Residence Life Adds New Faces

June 24, 2004

Applying for jobs during his senior year at James Madison University, Guillermo Ubilla realized that what he was going to miss most about leaving college were not his computer science classes — the field in which he majored and was about to enter in the career world — but the interaction with other students and the residence life staff.

“I knew I would not be happy unless I was doing something that I was passionate about,” said Ubilla, who will begin as the director of residence life at Mary Baldwin University in July.

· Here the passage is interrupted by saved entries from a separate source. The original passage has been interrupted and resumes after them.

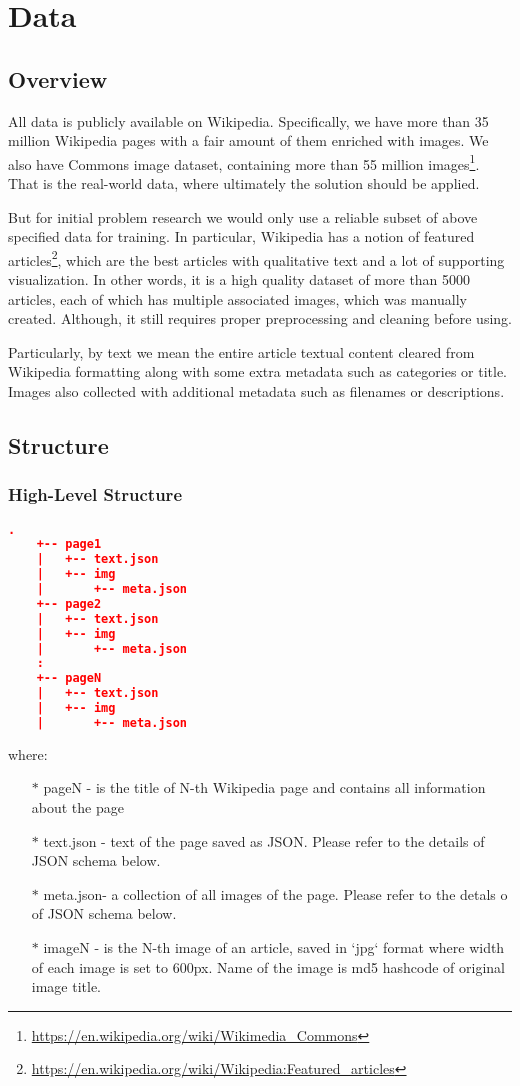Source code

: \chapter{Data}
\section{Overview}
All data is publicly available on Wikipedia. Specifically, we have more than 35 million Wikipedia pages with a fair amount of them enriched with images. We also have Commons image dataset\cite{ref_wiki_commons}, containing more than 55 million images\footnote{\url{https://en.wikipedia.org/wiki/Wikimedia_Commons}}. That is the real-world data, where ultimately the solution should be applied.

But for initial problem research we would only use a reliable subset of above specified data for training. In particular, Wikipedia has a notion of featured articles\footnote{\url{https://en.wikipedia.org/wiki/Wikipedia:Featured_articles}}, which are the best articles with qualitative text and a lot of supporting visualization. In other words, it is a high quality dataset of more than 5000 articles, each of which has multiple associated images, which was manually created. Although, it still requires proper preprocessing and cleaning before using.

Particularly, by text we mean the entire article textual content cleared from Wikipedia formatting along with some extra metadata such as categories or title. Images also collected with additional metadata such as filenames or descriptions.

\section{Structure}
\subsection{High-Level Structure}
\begin{lstlisting}[language=json,firstnumber=1]
    .
    +-- page1  
    |   +-- text.json  
    |   +-- img  
    |       +-- meta.json
    +-- page2  
    |   +-- text.json  
    |   +-- img  
    |       +-- meta.json
    :  
    +-- pageN  
    |   +-- text.json  
    |   +-- img  
    |       +-- meta.json
\end{lstlisting}

where:
\begin{itemize}
    \item[$\ast$] pageN - is the title of N-th Wikipedia page and contains all information about the page
    \item[$\ast$] text.json - text of the page saved as JSON. Please refer to the details of JSON schema below.
    \item[$\ast$] meta.json- a collection of all images of the page. Please refer to the detals o of JSON schema below.
    \item[$\ast$] imageN - is the N-th image of an article, saved in `jpg` format where width of each image is set to 600px. Name of the image is md5 hashcode of original image title. 
\end{itemize}

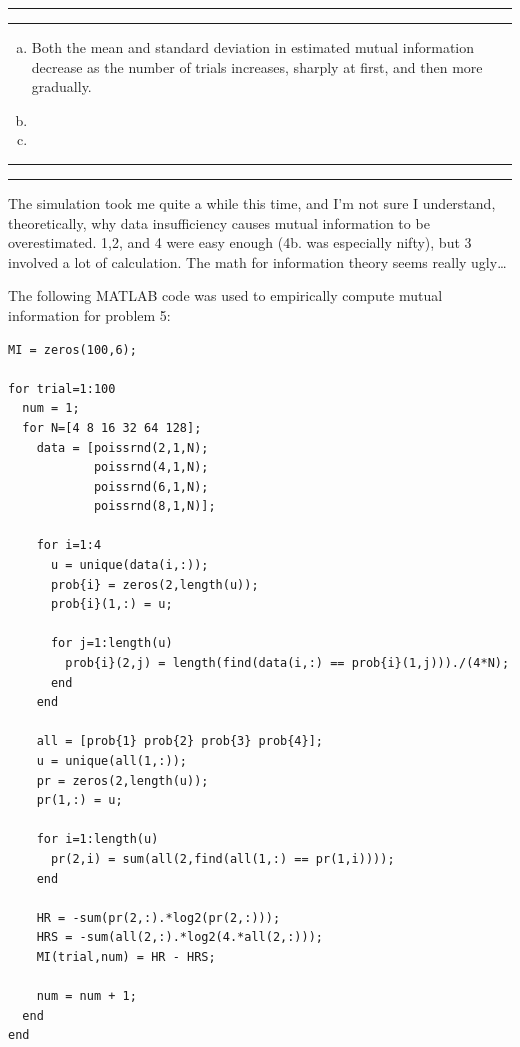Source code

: \documentclass[11pt]{article}
\newcounter{questionCounter}
\newcounter{partCounter}[questionCounter]
\newenvironment{question}[2][\arabic{questionCounter}]{%
    \setcounter{partCounter}{0}%
    \vspace{.25in} \hrule \vspace{0.5em}%
        \noindent{\bf #2}%
    \vspace{0.8em} \hrule \vspace{.10in}%
    \addtocounter{questionCounter}{1}%
}{}
\begin{document}
\begin{question}{Problem 5}
\begin{enumerate}[a.]
\item Both the mean and standard deviation in estimated mutual information
decrease as the number of trials increases, sharply at first, and then more
gradually.

\item

\item

\end{enumerate}
\end{question}

\begin{question}{Problem 6}
The simulation took me quite a while this time, and I'm not sure I understand,
theoretically, why data insufficiency causes mutual information to be
overestimated. 1,2, and 4 were easy enough (4b. was especially nifty), but 3
involved a lot of calculation. The math for information theory seems really
ugly\dots
\end{question}

The following MATLAB code was used to empirically compute mutual information
for problem 5:

\begin{verbatim}
MI = zeros(100,6);

for trial=1:100
  num = 1;
  for N=[4 8 16 32 64 128];
    data = [poissrnd(2,1,N);
            poissrnd(4,1,N);
            poissrnd(6,1,N);
            poissrnd(8,1,N)];

    for i=1:4
      u = unique(data(i,:));
      prob{i} = zeros(2,length(u));
      prob{i}(1,:) = u;
  
      for j=1:length(u)
        prob{i}(2,j) = length(find(data(i,:) == prob{i}(1,j)))./(4*N);
      end
    end
  
    all = [prob{1} prob{2} prob{3} prob{4}];
    u = unique(all(1,:));
    pr = zeros(2,length(u));
    pr(1,:) = u;
  
    for i=1:length(u)
      pr(2,i) = sum(all(2,find(all(1,:) == pr(1,i))));
    end
  
    HR = -sum(pr(2,:).*log2(pr(2,:)));
    HRS = -sum(all(2,:).*log2(4.*all(2,:)));
    MI(trial,num) = HR - HRS;

    num = num + 1;
  end
end
\end{verbatim}
\end{document}
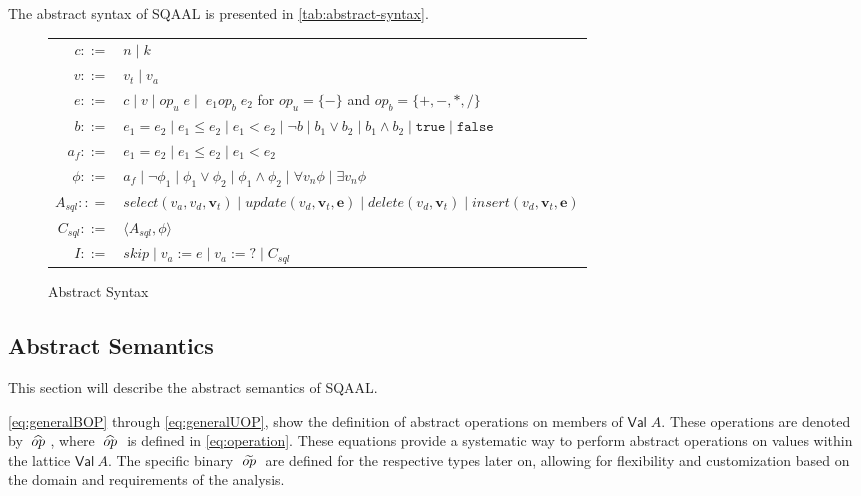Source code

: The abstract syntax of SQAAL is presented in \autoref{tab:abstract-syntax}.
\begin{figure}[htb!]
    \center
    \begin{tabular}{r p{}}
        $c ::=$ & $n \mid k$ \\
        $v ::=$ & $v_t \mid v_a$ \\
        $e ::=$ & $c \mid v \mid op_u\; e \mid \;e_1 op_b\; e_2$ for $op_u = \{-\}$ and $op_b = \{+, -, *, / \}$ \\

        $b ::=$ & $e_1 = e_2 \mid e_1 \leq e_2 \mid e_1 < e_2 \mid \neg b \mid b_1 \lor b_2 \mid b_1 \land b_2 \mid \texttt{true} \mid \texttt{false}$ \\

        $a_f ::=$ & $e_1 = e_2 \mid e_1 \leq e_2 \mid e_1 < e_2$ \\
        $\phi ::=$ & $a_f \mid \neg \phi_1 \mid \phi_1 \lor \phi_2 \mid \phi_1 \land \phi_2 \mid \forall v_n \phi \mid \exists v_n \phi$ \\
        $A_{sql} :: =$ & $select(v_a, v_d, \mathbf{v}_t) \mid update(v_d, \mathbf{v}_t, \mathbf{e}) \mid delete(v_d, \mathbf{v}_t) \mid insert(v_d, \mathbf{v}_t, \mathbf{e})$ \\
        $C_{sql} ::=$ & $\langle A_{sql}, \phi \rangle $ \\
        $I ::=$ & $skip \mid v_a := e \mid v_a := ? \mid C_{sql} $\\
    \end{tabular}
    \caption{Abstract Syntax}
    \label{tab:abstract-syntax}
\end{figure}

\subsection{Abstract Semantics}\label{subsec:abstract-semantics}
This section will describe the abstract semantics of SQAAL.

\autoref{eq:generalBOP} through \ref{eq:generalUOP}, show the definition of abstract operations on members of $\mathsf{Val} \; A$.
These operations are denoted by $\;\widehat{op}\;$, where $\;\widehat{op}\;$ is defined in \autoref{eq:operation}.
These equations provide a systematic way to perform abstract operations on values within the lattice $\mathsf{Val} \ A$.
The specific binary $\;\widetilde{op}\;$ are defined for the respective types later on, allowing for flexibility and customization based on the domain and requirements of the analysis.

After that fateful decision, Ubilla earned his Masters of Education in counseling psychology from JMU and accepted a position as the living and learning coordinator at Shenandoah University in Winchester, Virginia. For the past year, Ubilla served as Shenandoah’s director of residence life. He was born and lived briefly in Ecuador, and spent time growing up in Texas, Alabama, and Virginia, among other states.

Ubilla’s approach to residence life is to make a clear distinction between housing students and operating a hotel. “Anyone can give people a room with a bed to sleep in and some amenities. At a college, it is really more about extending the educational and community aspects to show students that they can learn — about interests, cultures, service — while in their dorms, too.”

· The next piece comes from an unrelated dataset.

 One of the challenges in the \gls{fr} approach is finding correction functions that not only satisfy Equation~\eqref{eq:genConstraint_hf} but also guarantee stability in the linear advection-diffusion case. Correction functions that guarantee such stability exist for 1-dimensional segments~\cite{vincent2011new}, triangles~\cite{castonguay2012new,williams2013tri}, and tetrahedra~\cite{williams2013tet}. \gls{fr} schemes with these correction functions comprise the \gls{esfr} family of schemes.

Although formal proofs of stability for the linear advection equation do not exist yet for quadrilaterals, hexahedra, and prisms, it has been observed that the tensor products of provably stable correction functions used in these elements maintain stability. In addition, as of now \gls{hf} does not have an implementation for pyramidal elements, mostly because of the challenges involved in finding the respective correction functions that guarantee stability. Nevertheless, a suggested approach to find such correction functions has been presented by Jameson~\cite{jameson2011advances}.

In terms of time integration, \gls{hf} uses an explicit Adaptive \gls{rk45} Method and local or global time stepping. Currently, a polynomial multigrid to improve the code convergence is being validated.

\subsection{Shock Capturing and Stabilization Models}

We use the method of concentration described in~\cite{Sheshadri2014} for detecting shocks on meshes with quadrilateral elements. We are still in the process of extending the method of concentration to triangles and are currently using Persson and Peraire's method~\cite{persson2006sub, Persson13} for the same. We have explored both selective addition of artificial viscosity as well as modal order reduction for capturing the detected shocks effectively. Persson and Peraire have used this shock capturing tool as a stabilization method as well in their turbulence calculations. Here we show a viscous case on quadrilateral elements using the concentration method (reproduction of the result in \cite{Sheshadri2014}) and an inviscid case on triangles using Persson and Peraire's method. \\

Shenandoah University created four Living and Learning Communities — one each for music, leadership, living well, and international interests — during Ubilla’s tenure at the school. The intent was to group students with similar interests so they would be there to encourage each other, complete service projects, and share their interests with the rest of campus. “It has added value to the residence life experience,” he said.

Greg Meek, associate dean of student life, said Ubilla’s experience with themed housing and living-learning communities and his compassion for students helped him stand out from the pool of about 25 applicants, five of whom were male. Ubilla will be the first man to hold his position at the college, a factor that the search committee took seriously but did not use to determine the top candidate, Meek said.

“We received applications from as far away as Oregon, and his qualifications and devotion to the students set him apart,” Meek added.

Keli Diewald ’01, the residence life director for two years, left the position at the end of June to become a third grade teacher for Scotland County Schools in North Carolina.

A staff advisor for the Student Government Association and Omicron Delta Kappa at Shenandoah, Ubilla hopes to continue working with student clubs and conducting professional research while at Mary Baldwin.

“Being connected with students while they are developing their interests is a big part of the job,” he said.

Melinda S. Brown, a former residence life employee at Shenandoah University, Oregon State University and Saint Mary’s College of Indiana, was named the new associate director of residence life and freshman services. She earned her bachelor’s degree from Sweet Briar College and her master of education degree from Oregon State.